Exercise: Write out, word for word and with no pictures, each line below from the one containing "(setq imenu-use-popup-menu nil)" through the one containing "notice the group", both included, and no other line.

Information provided:
§ §

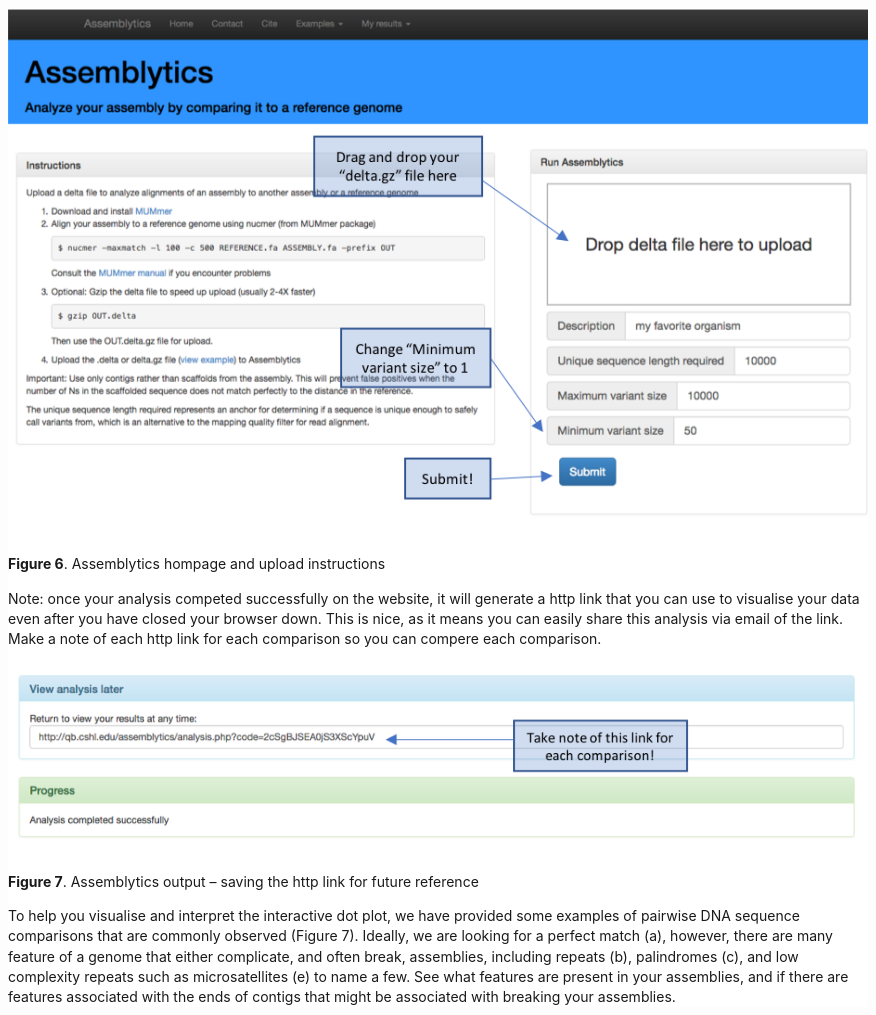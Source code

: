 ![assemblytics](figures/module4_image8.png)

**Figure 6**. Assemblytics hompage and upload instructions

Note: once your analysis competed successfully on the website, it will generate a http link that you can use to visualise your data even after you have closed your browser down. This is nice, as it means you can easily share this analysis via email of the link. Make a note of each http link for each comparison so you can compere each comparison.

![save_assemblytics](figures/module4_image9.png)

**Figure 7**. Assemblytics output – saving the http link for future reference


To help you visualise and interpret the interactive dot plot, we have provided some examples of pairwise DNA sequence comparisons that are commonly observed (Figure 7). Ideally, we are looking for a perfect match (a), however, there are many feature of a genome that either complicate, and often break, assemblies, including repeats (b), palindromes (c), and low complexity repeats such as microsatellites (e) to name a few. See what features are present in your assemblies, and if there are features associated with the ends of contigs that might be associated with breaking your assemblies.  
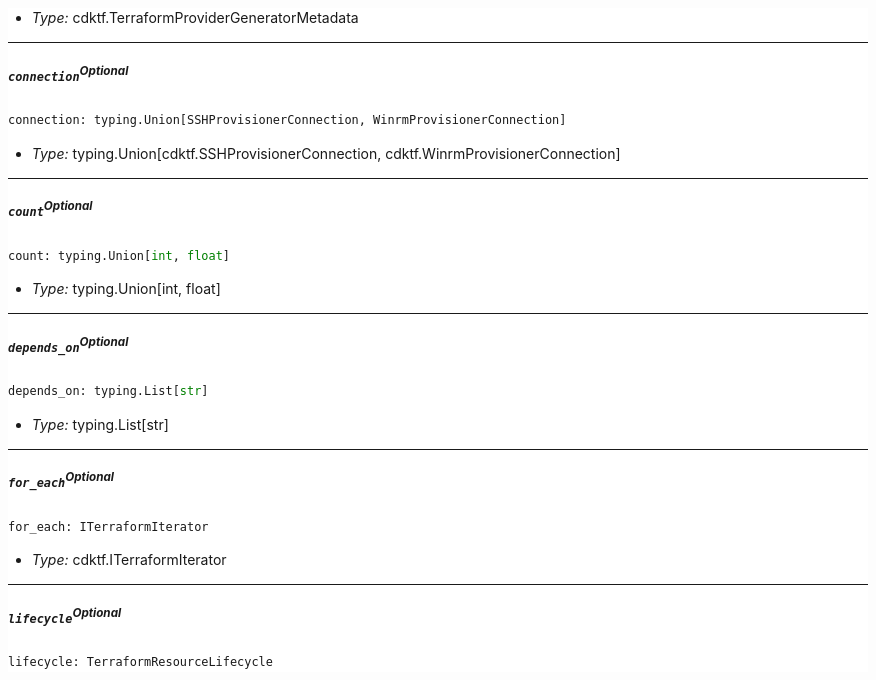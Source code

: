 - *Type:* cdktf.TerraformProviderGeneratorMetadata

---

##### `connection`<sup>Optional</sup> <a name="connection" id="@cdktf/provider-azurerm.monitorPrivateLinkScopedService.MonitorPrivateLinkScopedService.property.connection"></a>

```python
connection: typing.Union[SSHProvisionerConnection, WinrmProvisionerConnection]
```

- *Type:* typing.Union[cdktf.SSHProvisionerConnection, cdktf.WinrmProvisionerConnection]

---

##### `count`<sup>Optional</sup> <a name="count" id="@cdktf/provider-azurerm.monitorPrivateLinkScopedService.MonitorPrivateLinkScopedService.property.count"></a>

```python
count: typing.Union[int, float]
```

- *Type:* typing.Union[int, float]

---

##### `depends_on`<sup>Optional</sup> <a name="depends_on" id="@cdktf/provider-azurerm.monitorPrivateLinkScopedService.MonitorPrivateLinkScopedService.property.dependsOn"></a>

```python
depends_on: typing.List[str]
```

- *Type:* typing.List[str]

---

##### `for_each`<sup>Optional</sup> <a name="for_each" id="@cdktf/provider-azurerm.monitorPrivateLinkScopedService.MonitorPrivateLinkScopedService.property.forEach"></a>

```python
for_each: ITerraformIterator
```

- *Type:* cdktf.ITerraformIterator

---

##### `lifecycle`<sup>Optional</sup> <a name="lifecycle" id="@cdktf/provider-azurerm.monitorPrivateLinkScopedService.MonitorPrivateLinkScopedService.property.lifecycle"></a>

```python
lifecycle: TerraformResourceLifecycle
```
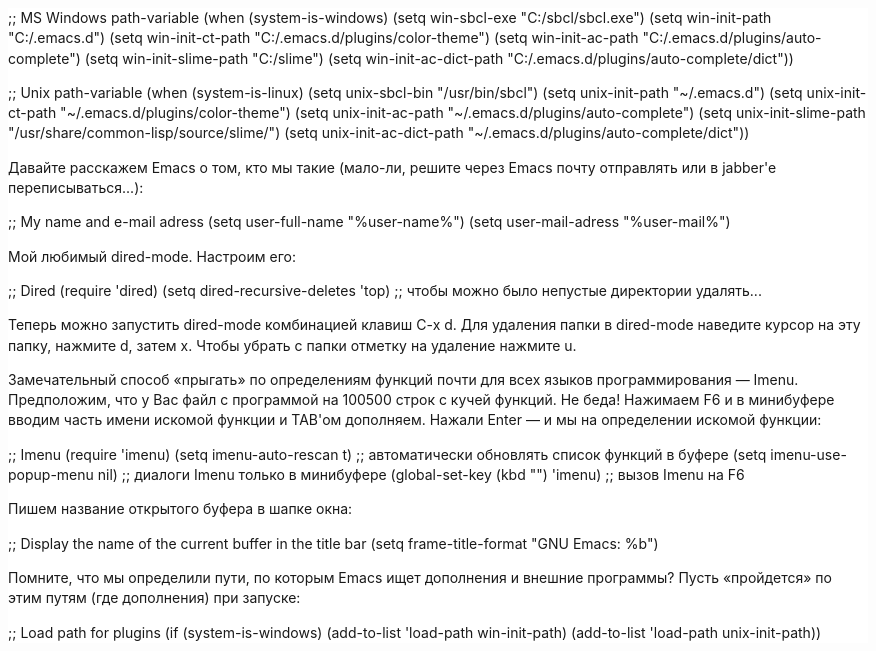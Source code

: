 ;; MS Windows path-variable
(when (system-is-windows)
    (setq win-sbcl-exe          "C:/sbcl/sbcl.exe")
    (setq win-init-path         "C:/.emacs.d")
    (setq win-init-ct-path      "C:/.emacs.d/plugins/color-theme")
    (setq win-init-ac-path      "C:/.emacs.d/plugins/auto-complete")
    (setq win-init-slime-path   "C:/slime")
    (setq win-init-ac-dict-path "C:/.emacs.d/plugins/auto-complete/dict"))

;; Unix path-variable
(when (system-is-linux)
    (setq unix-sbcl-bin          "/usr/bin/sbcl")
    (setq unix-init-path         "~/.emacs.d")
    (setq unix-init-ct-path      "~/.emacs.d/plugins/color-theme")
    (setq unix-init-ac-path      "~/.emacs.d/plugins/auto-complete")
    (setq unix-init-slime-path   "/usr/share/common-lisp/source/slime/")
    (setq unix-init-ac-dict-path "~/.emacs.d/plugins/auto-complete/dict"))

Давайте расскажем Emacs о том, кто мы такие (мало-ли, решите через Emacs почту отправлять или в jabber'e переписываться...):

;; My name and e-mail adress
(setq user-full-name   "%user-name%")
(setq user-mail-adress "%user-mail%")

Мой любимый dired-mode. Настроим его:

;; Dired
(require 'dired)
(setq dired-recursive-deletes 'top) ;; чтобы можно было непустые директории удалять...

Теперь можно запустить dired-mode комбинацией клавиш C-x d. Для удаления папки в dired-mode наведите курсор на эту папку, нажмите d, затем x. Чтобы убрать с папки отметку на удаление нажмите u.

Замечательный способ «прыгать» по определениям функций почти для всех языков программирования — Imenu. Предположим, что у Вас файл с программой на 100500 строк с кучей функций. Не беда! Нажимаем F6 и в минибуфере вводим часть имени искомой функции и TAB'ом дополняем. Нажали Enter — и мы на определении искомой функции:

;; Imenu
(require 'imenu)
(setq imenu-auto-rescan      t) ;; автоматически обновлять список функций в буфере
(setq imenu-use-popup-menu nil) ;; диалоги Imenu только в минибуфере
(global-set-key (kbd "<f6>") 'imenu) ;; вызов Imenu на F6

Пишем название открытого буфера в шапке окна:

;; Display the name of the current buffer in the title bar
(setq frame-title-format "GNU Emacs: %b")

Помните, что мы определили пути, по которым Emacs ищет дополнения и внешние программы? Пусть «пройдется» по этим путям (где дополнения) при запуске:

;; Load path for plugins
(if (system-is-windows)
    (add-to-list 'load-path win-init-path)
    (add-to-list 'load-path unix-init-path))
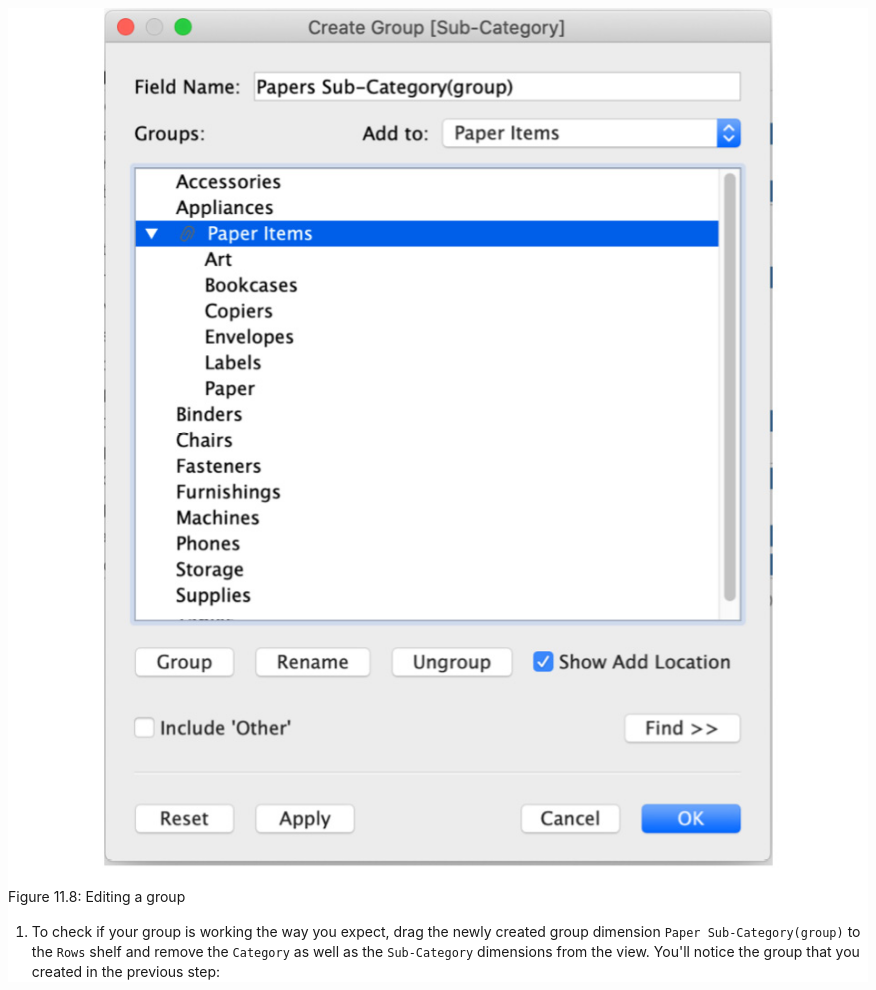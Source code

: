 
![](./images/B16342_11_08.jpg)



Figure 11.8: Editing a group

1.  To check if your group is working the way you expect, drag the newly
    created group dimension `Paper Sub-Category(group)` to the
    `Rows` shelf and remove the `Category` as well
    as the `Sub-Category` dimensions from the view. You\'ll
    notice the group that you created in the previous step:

§ §

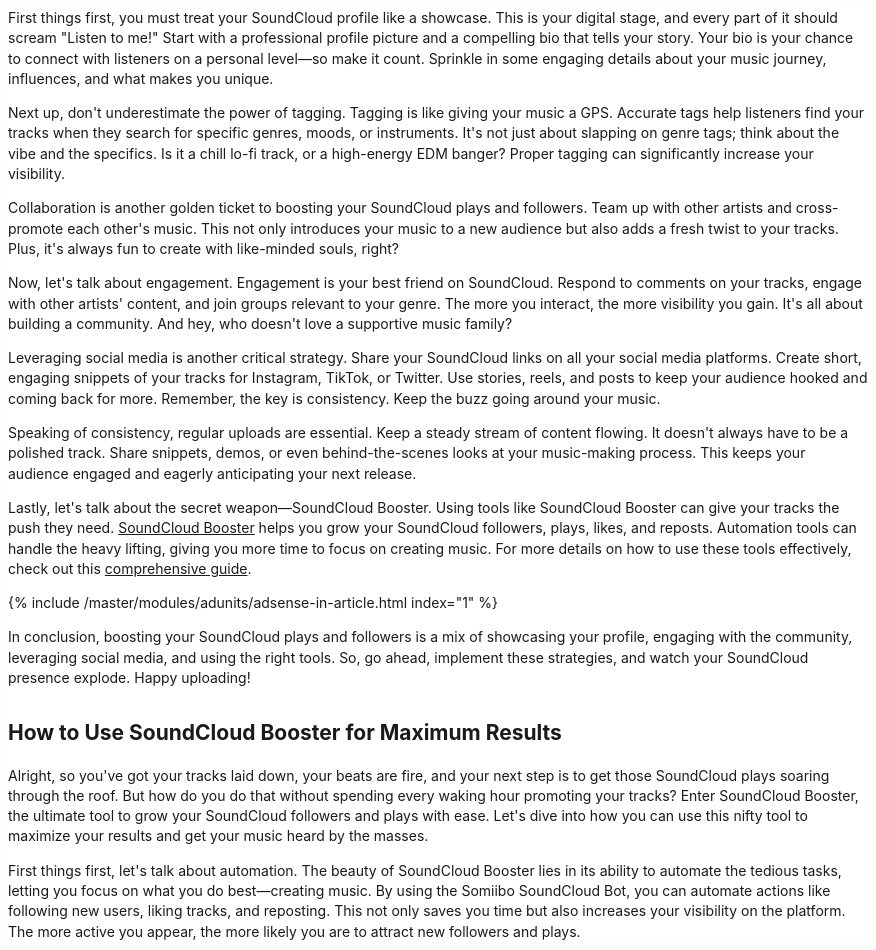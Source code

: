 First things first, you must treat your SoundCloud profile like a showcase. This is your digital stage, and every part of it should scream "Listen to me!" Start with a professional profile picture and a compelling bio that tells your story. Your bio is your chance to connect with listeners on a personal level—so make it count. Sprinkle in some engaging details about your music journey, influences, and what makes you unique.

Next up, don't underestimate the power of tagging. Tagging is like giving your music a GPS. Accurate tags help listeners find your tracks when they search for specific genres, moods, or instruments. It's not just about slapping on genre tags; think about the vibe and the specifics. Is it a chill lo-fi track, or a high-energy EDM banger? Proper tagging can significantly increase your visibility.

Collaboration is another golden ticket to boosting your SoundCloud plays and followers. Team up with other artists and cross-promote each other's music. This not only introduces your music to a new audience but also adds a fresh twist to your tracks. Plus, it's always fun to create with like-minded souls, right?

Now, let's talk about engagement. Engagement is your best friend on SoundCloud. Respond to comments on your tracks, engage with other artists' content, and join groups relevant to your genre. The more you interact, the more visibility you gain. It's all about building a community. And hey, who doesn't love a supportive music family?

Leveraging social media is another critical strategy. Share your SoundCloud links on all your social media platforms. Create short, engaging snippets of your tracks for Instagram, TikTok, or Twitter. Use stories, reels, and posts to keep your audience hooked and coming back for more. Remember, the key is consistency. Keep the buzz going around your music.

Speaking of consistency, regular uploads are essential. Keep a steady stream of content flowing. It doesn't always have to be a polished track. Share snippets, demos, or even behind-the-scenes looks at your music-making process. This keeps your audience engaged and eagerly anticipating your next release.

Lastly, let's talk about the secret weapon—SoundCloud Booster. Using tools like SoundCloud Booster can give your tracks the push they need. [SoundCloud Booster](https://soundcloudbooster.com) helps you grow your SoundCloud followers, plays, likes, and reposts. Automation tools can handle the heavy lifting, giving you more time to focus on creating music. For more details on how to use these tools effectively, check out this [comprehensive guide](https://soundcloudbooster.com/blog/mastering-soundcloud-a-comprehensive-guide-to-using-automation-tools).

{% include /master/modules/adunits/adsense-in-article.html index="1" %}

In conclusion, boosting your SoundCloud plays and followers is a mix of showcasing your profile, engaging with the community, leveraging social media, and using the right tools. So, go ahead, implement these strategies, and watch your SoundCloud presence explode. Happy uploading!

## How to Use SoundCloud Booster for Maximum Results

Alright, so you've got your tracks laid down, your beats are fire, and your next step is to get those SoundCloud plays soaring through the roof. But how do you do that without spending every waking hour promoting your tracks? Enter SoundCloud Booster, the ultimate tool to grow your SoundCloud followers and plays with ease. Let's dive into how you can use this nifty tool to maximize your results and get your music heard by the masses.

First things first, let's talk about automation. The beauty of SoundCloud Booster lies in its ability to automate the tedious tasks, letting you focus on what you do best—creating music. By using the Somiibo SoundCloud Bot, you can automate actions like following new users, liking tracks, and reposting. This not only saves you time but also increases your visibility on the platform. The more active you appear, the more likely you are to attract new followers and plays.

§ §

Exercise answer:
(setq imenu-use-popup-menu nil) ;; диалоги Imenu только в минибуфере
(global-set-key (kbd "<f6>") 'imenu) ;; вызов Imenu на F6

Пишем название открытого буфера в шапке окна:

;; Display the name of the current buffer in the title bar
(setq frame-title-format "GNU Emacs: %b")

Помните, что мы определили пути, по которым Emacs ищет дополнения и внешние программы? Пусть «пройдется» по этим путям (где дополнения) при запуске:

;; Load path for plugins
(if (system-is-windows)
    (add-to-list 'load-path win-init-path)
    (add-to-list 'load-path unix-init-path))
Source code

: 
![](./images/B16342_11_08.jpg)



Figure 11.8: Editing a group

1.  To check if your group is working the way you expect, drag the newly
    created group dimension `Paper Sub-Category(group)` to the
    `Rows` shelf and remove the `Category` as well
    as the `Sub-Category` dimensions from the view. You\'ll
    notice the group that you created in the previous step:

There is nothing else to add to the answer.